Under Technologies, Inc.
- Industry: Financial Technology
- Founded: 2018
- Founders: Everett Cook, Alex Wheldon, Damian Kimmelman
- Headquarters: New York, U.S
- Website: rho.co

= Rho Technologies =

Financial technology company

Under Technologies, Inc., (doing business as Rho Technologies) is a financial technology company based in New York City. The company provides business banking and financial software for early-stage startups, mid-sized businesses companies, and accounting firms. Its platform includes corporate credit cards, accounts payable automation, accounting automation tools, and FDIC-insured deposit accounts through partnerships with banks. Rho has raised over $200 million in funding from investors including DFJ Growth, Dragoneer Investment Group, and M13 Ventures.

== History ==
Rho was founded in 2018 by Everett Cook and Alex Wheldon. The company launched its initial banking services in 2019 and expanded to include corporate cards and treasury tools shortly after. In January 2021, Rho raised a $15 million Series A funding round led by M13 Ventures, with participation from Inspired Capital and Torch Capital. In December 2021, the company raised $75 million in Series B financing led by Dragoneer Investment Group and DFJ Growth. In 2023, Rho secured $100 million in financing from Community Investment Management to expand its lending and banking operations.

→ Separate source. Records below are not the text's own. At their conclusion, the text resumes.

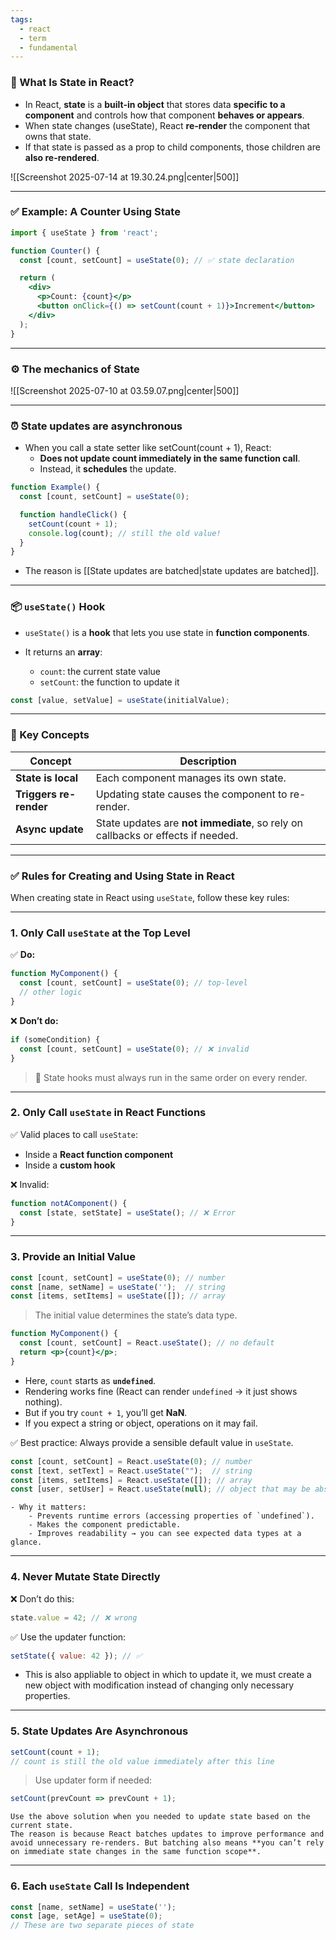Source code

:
 ```yaml
---
tags:
  - react
  - term
  - fundamental
---
```


### 🔷 What Is **State** in React?

- In React, **state** is a **built-in object** that stores data **specific to a component** and controls how that component **behaves or appears**.
- When state changes (useState), React **re-render** the component that owns that state.
- If that state is passed as a prop to child components, those children are **also re-rendered**.

![[Screenshot 2025-07-14 at 19.30.24.png|center|500]]

---

### ✅ Example: A Counter Using State

```jsx
import { useState } from 'react';

function Counter() {
  const [count, setCount] = useState(0); // ✅ state declaration

  return (
    <div>
      <p>Count: {count}</p>
      <button onClick={() => setCount(count + 1)}>Increment</button>
    </div>
  );
}
```

---

### ⚙️ The mechanics of State

![[Screenshot 2025-07-10 at 03.59.07.png|center|500]]

---

### ⏰ State updates are asynchronous

- When you call a state setter like setCount(count + 1), React:
	- **Does not update count immediately in the same function call**.
	- Instead, it **schedules** the update.

```js
function Example() {
  const [count, setCount] = useState(0);

  function handleClick() {
    setCount(count + 1);
    console.log(count); // still the old value!
  }
}
```

- The reason is [[State updates are batched|state updates are batched]].

---

### 📦 `useState()` Hook

* `useState()` is a **hook** that lets you use state in **function components**.
* It returns an **array**:

  * `count`: the current state value
  * `setCount`: the function to update it

```js
const [value, setValue] = useState(initialValue);
```

---

### 🧠 Key Concepts

| Concept                | Description                                                                     |
| ---------------------- | ------------------------------------------------------------------------------- |
| **State is local**     | Each component manages its own state.                                           |
| **Triggers re-render** | Updating state causes the component to re-render.                               |
| **Async update**       | State updates are **not immediate**, so rely on callbacks or effects if needed. |

---
 
### ✅ Rules for Creating and Using State in React

When creating state in React using `useState`, follow these key rules:

---

### 1. **Only Call `useState` at the Top Level**

✅ **Do:**

```jsx
function MyComponent() {
  const [count, setCount] = useState(0); // top-level
  // other logic
}
```

❌ **Don’t do:**

```jsx
if (someCondition) {
  const [count, setCount] = useState(0); // ❌ invalid
}
```

> 🔸 State hooks must always run in the same order on every render.

---

### 2. **Only Call `useState` in React Functions**

✅ Valid places to call `useState`:

* Inside a **React function component**
* Inside a **custom hook**

❌ Invalid:

```js
function notAComponent() {
  const [state, setState] = useState(); // ❌ Error
}
```

---

### 3. **Provide an Initial Value**

```jsx
const [count, setCount] = useState(0); // number
const [name, setName] = useState('');  // string
const [items, setItems] = useState([]); // array
```

> The initial value determines the state’s data type.

```jsx
function MyComponent() {
  const [count, setCount] = React.useState(); // no default
  return <p>{count}</p>;
}
```

- Here, `count` starts as **`undefined`**.
- Rendering works fine (React can render `undefined` → it just shows nothing).
- But if you try `count + 1`, you’ll get **NaN**.
- If you expect a string or object, operations on it may fail.

✅ Best practice: Always provide a sensible default value in `useState`.

```jsx
const [count, setCount] = React.useState(0); // number
const [text, setText] = React.useState("");  // string
const [items, setItems] = React.useState([]); // array
const [user, setUser] = React.useState(null); // object that may be absent
```

```ad-note
- Why it matters:
	- Prevents runtime errors (accessing properties of `undefined`).
	- Makes the component predictable.
	- Improves readability → you can see expected data types at a glance.
```

---

### 4. **Never Mutate State Directly**

❌ Don’t do this:

```js
state.value = 42; // ❌ wrong
```

✅ Use the updater function:

```js
setState({ value: 42 }); // ✅
```

- This is also appliable to object in which to update it, we must create a new object with modification instead of changing only necessary properties.

---

### 5. **State Updates Are Asynchronous**

```jsx
setCount(count + 1);
// count is still the old value immediately after this line
```

> Use updater form if needed:

```jsx
setCount(prevCount => prevCount + 1);
```

```ad-note
Use the above solution when you needed to update state based on the current state.
The reason is because React batches updates to improve performance and avoid unnecessary re-renders. But batching also means **you can’t rely on immediate state changes in the same function scope**.
```

---

### 6. **Each `useState` Call Is Independent**

```jsx
const [name, setName] = useState('');
const [age, setAge] = useState(0);
// These are two separate pieces of state
```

The company reportedly gained a significant number of new customers and deposits in the wake of the March 2023 Silicon Valley Bank failure. In 2024, Rho became the first member of the Coalition for Financial Ecosystem Standards (CFES). A coalition of fintech companies aimed to establish industry standards for customer protection and compliance in the Banking-as-a-Service (BaaS) ecosystem, later joined by Stripe, Block, Mercury, and other fintechs.

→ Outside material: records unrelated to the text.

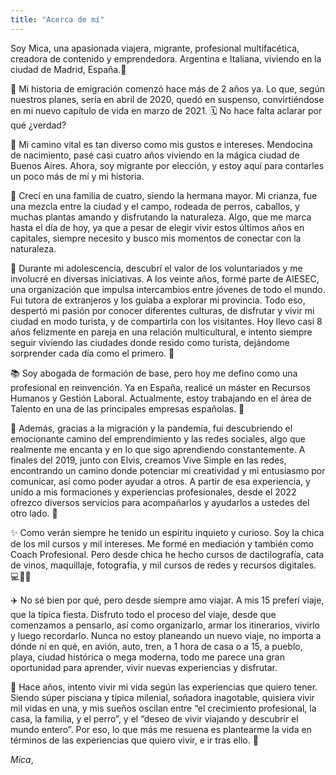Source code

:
 ```yaml
---
title: "Acerca de mí"
---
```


<!-- ![acercademi](/images/about/about-img.jpeg) -->

  Soy Mica, una apasionada viajera, migrante, profesional multifacética, creadora de contenido y emprendedora. 
  Argentina e Italiana, viviendo en la ciudad de Madrid, España.📍

  
  🌟 Mi historia de emigración comenzó hace más de 2 años ya. Lo que, según nuestros planes, sería en abril de 2020, 
  quedó en suspenso, convirtiéndose en mi nuevo capítulo de vida en marzo de 2021. 🗓️
  No hace falta aclarar por qué ¿verdad?


  🌈 Mi camino vital es tan diverso como mis gustos e intereses. 
  Mendocina de nacimiento, pasé casi cuatro años viviendo en la mágica ciudad de Buenos Aires. 
  Ahora, soy migrante por elección, y estoy aquí para contarles un poco más de mí y mi historia.


  🌄 Crecí en una familia de cuatro, siendo la hermana mayor. 
  Mi crianza, fue una mezcla entre la ciudad y el campo, rodeada de perros, caballos, y muchas 
  plantas amando y disfrutando la naturaleza. Algo, que me marca hasta el día de hoy, 
  ya que a pesar de elegir vivir estos últimos años en capitales, siempre necesito y 
  busco mis momentos de conectar con la naturaleza.


  🤗 Durante mi adolescencia, descubrí el valor de los voluntariados y me involucré en diversas iniciativas. 
  A los veinte años, formé parte de AIESEC, una organización que impulsa intercambios entre jóvenes de 
  todo el mundo. Fui tutora de extranjeros y los guiaba a explorar mi provincia.
  Todo eso, despertó mi pasión por conocer diferentes culturas, de disfrutar y vivir mi ciudad en modo turista, 
  y de compartirla con los visitantes. Hoy llevo casi 8 años felizmente en pareja en una relación multicultural, 
  e intento siempre seguir viviendo las ciudades donde resido como turista, dejándome sorprender cada día 
  como el primero. 💞


  📚 Soy abogada de formación de base, pero hoy me defino como una profesional en reinvención. 
  Ya en España, realicé un máster en Recursos Humanos y Gestión Laboral. Actualmente, 
  estoy trabajando en el área de Talento en una de las principales empresas españolas. 💼


  🚀 Además, gracias a la migración y la pandemia, fui descubriendo el emocionante camino del 
  emprendimiento y las redes sociales, algo que realmente me encanta y en lo que sigo 
  aprendiendo constantemente. A finales del 2019, junto con Elvis, creamos Vive Simple en las redes, 
  encontrando un camino donde potenciar mi creatividad y mi entusiasmo por comunicar, así como poder 
  ayudar a otros. A partir de esa experiencia, y unido a mis formaciones y experiencias profesionales, 
  desde el 2022 ofrezco diversos servicios para acompañarlos y ayudarlos a ustedes del otro lado. 💪


  ✨ Como verán siempre he tenido un espíritu inquieto y curioso. Soy la chica de los mil cursos y mil intereses. 
  Me formé en mediación y también como Coach Profesional. Pero desde chica he hecho cursos de dactilografía, 
  cata de vinos, maquillaje, fotografía, y mil cursos de redes y recursos digitales. 💻📸🍷


  ✈️ No sé bien por qué, pero desde siempre amo viajar. A mis 15 preferí viaje, que la típica fiesta. 
  Disfruto todo el proceso del viaje, desde que comenzamos a pensarlo, así como organizarlo, armar los 
  itinerarios, vivirlo y luego recordarlo. Nunca no estoy planeando un nuevo viaje, no importa a dónde ni en qué, 
  en avión, auto, tren, a 1 hora de casa o a 15, a pueblo, playa, ciudad histórica o mega moderna, 
  todo me parece una gran oportunidad para aprender, vivir nuevas experiencias y disfrutar. 


  💭 Hace años, intento vivir mi vida según las experiencias que quiero tener. 
  Siendo súper pisciana y típica milenial, soñadora inagotable, quisiera vivir mil vidas en una, 
  y mis sueños oscilan entre “el crecimiento profesional, la casa, la familia, y el perro”, y el 
  “deseo de vivir viajando y descubrir el mundo entero”. Por eso, lo que más me resuena es plantearme 
  la vida en términos de las experiencias que quiero vivir, e ir tras ello. 🌟


  *Mica*,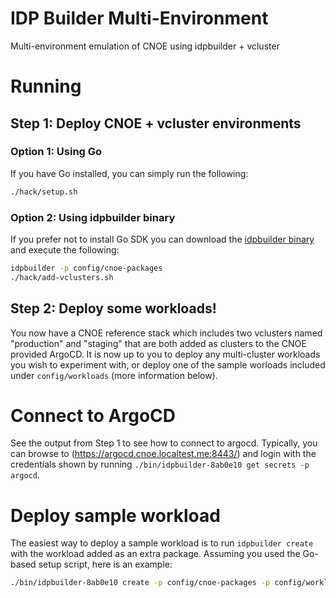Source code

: # IDP Builder Multi-Environment

Multi-environment emulation of CNOE using idpbuilder + vcluster

# Running

## Step 1: Deploy CNOE + vcluster environments

### Option 1: Using Go

If you have Go installed, you can simply run the following:

```bash
./hack/setup.sh
```

### Option 2: Using idpbuilder binary

If you prefer not to install Go SDK you can download the [idpbuilder binary](https://github.com/cnoe-io/idpbuilder/releases/tag/v0.8.0-nightly.20240918) and execute the following:

```bash
idpbuilder -p config/cnoe-packages
./hack/add-vclusters.sh
```

## Step 2: Deploy some workloads!

You now have a CNOE reference stack which includes two vclusters named "production" and "staging" that are both added as clusters to the CNOE provided ArgoCD. It is now up to you to deploy any multi-cluster workloads you wish to experiment with, or deploy one of the sample worloads included under `config/workloads` (more information below).

# Connect to ArgoCD

See the output from Step 1 to see how to connect to argocd. Typically, you can browse to (https://argocd.cnoe.localtest.me:8443/) and login with the credentials shown by running `./bin/idpbuilder-8ab0e10 get secrets -p argocd`.

# Deploy sample workload

The easiest way to deploy a sample workload is to run `idpbuilder create` with the workload added as an extra package. Assuming you used the Go-based setup script, here is an example:

```bash
./bin/idpbuilder-8ab0e10 create -p config/cnoe-packages -p config/workloads/simple-podtatohead`
```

== Products and Services ==
Rho is not a bank, but works with federally insured institutions to provide business bank accounts and other financial services. Rho offers FDIC-insured deposit accounts through its agreement with Webster Bank, N.A., which completed its merger with Sterling Bancorp in 2022. In addition to banking, Rho offers corporate credit cards with expense tracking capabilities and automated spend controls. The company has also developed an accounts payable solution to assist with invoice processing and vendor payments.

Rho has formed partnerships with companies including Mastercard, to support its corporate credit offerings, and Navan (formerly TripActions), to integrate travel and expense services into its platform.